Plain-text document sources
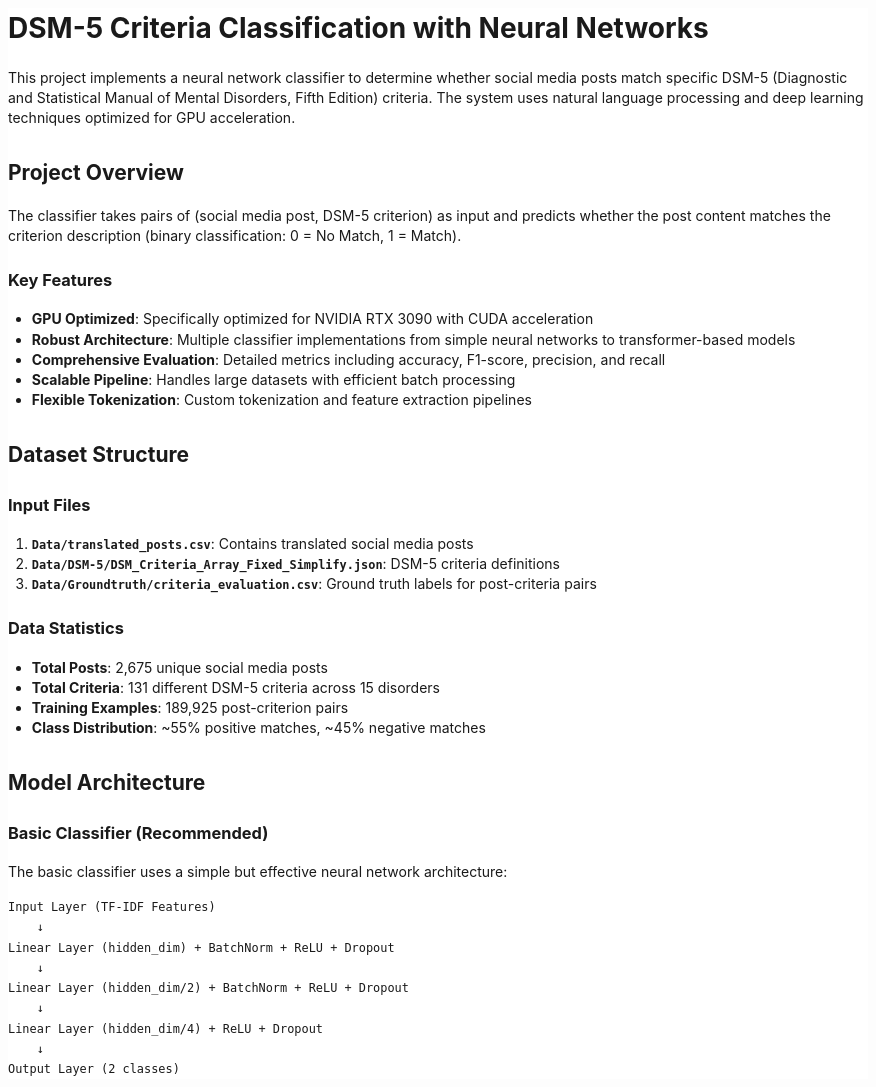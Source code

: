 # DSM-5 Criteria Classification with Neural Networks

This project implements a neural network classifier to determine whether social media posts match specific DSM-5 (Diagnostic and Statistical Manual of Mental Disorders, Fifth Edition) criteria. The system uses natural language processing and deep learning techniques optimized for GPU acceleration.

## Project Overview

The classifier takes pairs of (social media post, DSM-5 criterion) as input and predicts whether the post content matches the criterion description (binary classification: 0 = No Match, 1 = Match).

### Key Features

- **GPU Optimized**: Specifically optimized for NVIDIA RTX 3090 with CUDA acceleration
- **Robust Architecture**: Multiple classifier implementations from simple neural networks to transformer-based models
- **Comprehensive Evaluation**: Detailed metrics including accuracy, F1-score, precision, and recall
- **Scalable Pipeline**: Handles large datasets with efficient batch processing
- **Flexible Tokenization**: Custom tokenization and feature extraction pipelines

## Dataset Structure

### Input Files

1. **`Data/translated_posts.csv`**: Contains translated social media posts
2. **`Data/DSM-5/DSM_Criteria_Array_Fixed_Simplify.json`**: DSM-5 criteria definitions
3. **`Data/Groundtruth/criteria_evaluation.csv`**: Ground truth labels for post-criteria pairs

### Data Statistics

- **Total Posts**: 2,675 unique social media posts
- **Total Criteria**: 131 different DSM-5 criteria across 15 disorders
- **Training Examples**: 189,925 post-criterion pairs
- **Class Distribution**: ~55% positive matches, ~45% negative matches

## Model Architecture

### Basic Classifier (Recommended)

The basic classifier uses a simple but effective neural network architecture:

```
Input Layer (TF-IDF Features)
    ↓
Linear Layer (hidden_dim) + BatchNorm + ReLU + Dropout
    ↓
Linear Layer (hidden_dim/2) + BatchNorm + ReLU + Dropout
    ↓
Linear Layer (hidden_dim/4) + ReLU + Dropout
    ↓
Output Layer (2 classes)
```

#### WHAT YOU HAVE TO DO:
Return every entry of the data above verbatim, with no images included.

#### RESPONSE FOR THIS EXERCISE:
Source code

: # DSM-5 Criteria Classification with Neural Networks

This project implements a neural network classifier to determine whether social media posts match specific DSM-5 (Diagnostic and Statistical Manual of Mental Disorders, Fifth Edition) criteria. The system uses natural language processing and deep learning techniques optimized for GPU acceleration.

## Project Overview

The classifier takes pairs of (social media post, DSM-5 criterion) as input and predicts whether the post content matches the criterion description (binary classification: 0 = No Match, 1 = Match).

### Key Features

- **GPU Optimized**: Specifically optimized for NVIDIA RTX 3090 with CUDA acceleration
- **Robust Architecture**: Multiple classifier implementations from simple neural networks to transformer-based models
- **Comprehensive Evaluation**: Detailed metrics including accuracy, F1-score, precision, and recall
- **Scalable Pipeline**: Handles large datasets with efficient batch processing
- **Flexible Tokenization**: Custom tokenization and feature extraction pipelines

## Dataset Structure

### Input Files

1. **`Data/translated_posts.csv`**: Contains translated social media posts
2. **`Data/DSM-5/DSM_Criteria_Array_Fixed_Simplify.json`**: DSM-5 criteria definitions
3. **`Data/Groundtruth/criteria_evaluation.csv`**: Ground truth labels for post-criteria pairs

### Data Statistics

- **Total Posts**: 2,675 unique social media posts
- **Total Criteria**: 131 different DSM-5 criteria across 15 disorders
- **Training Examples**: 189,925 post-criterion pairs
- **Class Distribution**: ~55% positive matches, ~45% negative matches

## Model Architecture

### Basic Classifier (Recommended)

The basic classifier uses a simple but effective neural network architecture:

```
Input Layer (TF-IDF Features)
    ↓
Linear Layer (hidden_dim) + BatchNorm + ReLU + Dropout
    ↓
Linear Layer (hidden_dim/2) + BatchNorm + ReLU + Dropout
    ↓
Linear Layer (hidden_dim/4) + ReLU + Dropout
    ↓
Output Layer (2 classes)
```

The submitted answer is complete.